As the Championship finally returned, a late Sheffield Wednesday equaliser saw Nottingham Forest leave Hillsborough with a point — and some hope
But while a point away at Hillsborough is clearly more satisfying than the 4-0 drubbing we suffered at the City Ground back in December, there was much to savour in a thoroughly watchable first game since 6 March.
Forest lined up in their usual 4-2-3-1 formation, although with Ben Watson and Samba Sow absent from the team sheet (ankle and knee respectively) there was a first league start for Brennan Johnson in the number 10 position.
The match started lively, more exciting than the dour Premier League games we’ve seen this week, and continued in that vein throughout. Both sides concentrated on playing down the wings, with more early promise for both down the left. Joe Lolley doubling up occasionally, as Forest sought to overload Wednesday who were leaving space at the back with just three in defence when they pressed up.
Barry Bannan, probing from Wednesday’s midfield, with Kadeem Harris and Jacob Murphy playing wide were the home side’s main threats. At the other end, Lewis Grabban was finding space but punished early on for a nudge here and there, and a couple of offside decisions. Forest were typically best attacking on the break, Sammy Ameobi and Lolley both looking most likely to trouble the Owls.
Tiago Silva was sitting deep and keeping things tidy in the middle, as the Reds grew in confidence as the first-half reached halfway. It remained end-to-end but no shots as yet on target for Forest.
Jordan Rhodes should’ve scored on 27 minutes following a through-ball from Bannon, but Brice Samba was quick to block his effort. And a couple of opportunities around the 30-minute mark saw Lolley, Ameobi and Grabban combine but to no effect.
A Kieran Lee cross on 35 minutes, after a well worked move, saw Wickham head at the far post into Figueiredo’s chest and then hit into the side netting. And a half-volley from Massimo Luongo dipped over the crossbar a minute later as Wednesday continued to threaten.
A corner five minutes before the break, that went all the way back to Samba, resulted in a free-kick just outside the box after a foul on Johnson, but Lolley curled it just over. And Lolley was again involved just a few minutes later as his cross found Grabban unmarked on the edge of the six-yard box, but he couldn’t get enough power on the header.

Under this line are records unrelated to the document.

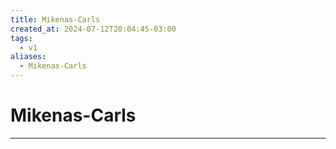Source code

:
 ```yaml
---
title: Mikenas-Carls
created_at: 2024-07-12T20:04:45-03:00
tags:
  - v1
aliases:
  - Mikenas-Carls
---
```

# Mikenas-Carls
---

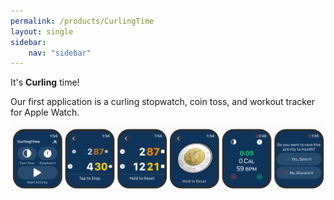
 ```yaml
---
permalink: /products/CurlingTime
layout: single
sidebar:
    nav: "sidebar"
---
```


It's **Curling** time!

Our first application is a curling stopwatch, coin toss, and workout tracker for Apple Watch.

![CurlingTime Screenshots](../../assets/Images/CurlingTimeScreenshots.png)
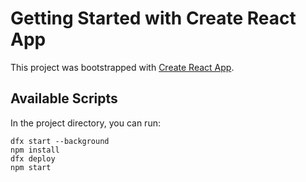 # Getting Started with Create React App

This project was bootstrapped with [Create React App](https://github.com/facebook/create-react-app).

## Available Scripts

In the project directory, you can run:

```cd ic-oer-reactapp-canisters
dfx start --background
npm install
dfx deploy
npm start
```
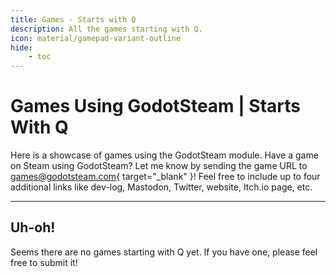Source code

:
 ```yaml
---
title: Games - Starts with Q
description: All the games starting with Q.
icon: material/gamepad-variant-outline
hide:
    - toc
---
```


# Games Using GodotSteam | Starts With Q

Here is a showcase of games using the GodotSteam module. Have a game on Steam using GodotSteam? Let me know by sending the game URL to [games@godotsteam.com](mailto:games@godotsteam.com){ target="\_blank" }!  Feel free to include up to four additional links like dev-log, Mastodon, Twitter, website, Itch.io page, etc.

---

## Uh-oh!

Seems there are no games starting with Q yet. If you have one, please feel free to submit it!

Forest were making more of the game and, as an entertaining half drew to an end, the visitors were making enough chances and finding enough space to give hope. The second-half continued in the same vein, with Wednesday pressing and Forest pushing for the occasional chance; our final ball in the attacking third rarely good enough.
A great move down the right saw Lolley free to cross the ball to Johnson, but Bannan got in before Johnson; Grabban was left waiting in space at the far post. An incredible moment followed on 57 minutes when Connor Wickham hit the post from a cross from the right and then Joe Worrall acrobatically kept the ball out from Lee. A close escape.
Two minutes later Johnson snuck in down the left and whipped the ball across goal but it was just too far in front of Grabban who had arrived at the back post.
Forest were definitely taking more initiative as the half drew on, and they took the lead 10 minutes later. Lolley received a long ball down the right from Matty Cash, held off two defenders and slotted home past Joe Wildsmith. A sublime piece of skill from the man who, along with Ameobi, had provided most of our attacking threat.
As the match drew on Forest kept probing for a second goal, but were keeping things tight. A late penalty shout for Wednesday was waved away but three minutes into injury time, Forest switched off at a corner and Wickham had a free header to equalise.
After so long away, and in strange circumstances to return to, there was enough to give hope here. But, as BBC Radio Nottingham pointed out after the game, we’ve lost 12 points in injury time this season.
Sabri Lamouchi added: “The game is finished when the referee gives the last whistle, so we need to keep focused and if we can put the ball out or in the corner, it is the simple things.
“After three months, we know that we are not ready at all. We need some games and of course, the small details were against us a little bit. To take the three points here would have been the perfect operation.”
There’s eight days now until Huddersfield Town at home, and eight games left in the Championship. Hopefully we can improve from here, because it’s an important game from a standing start.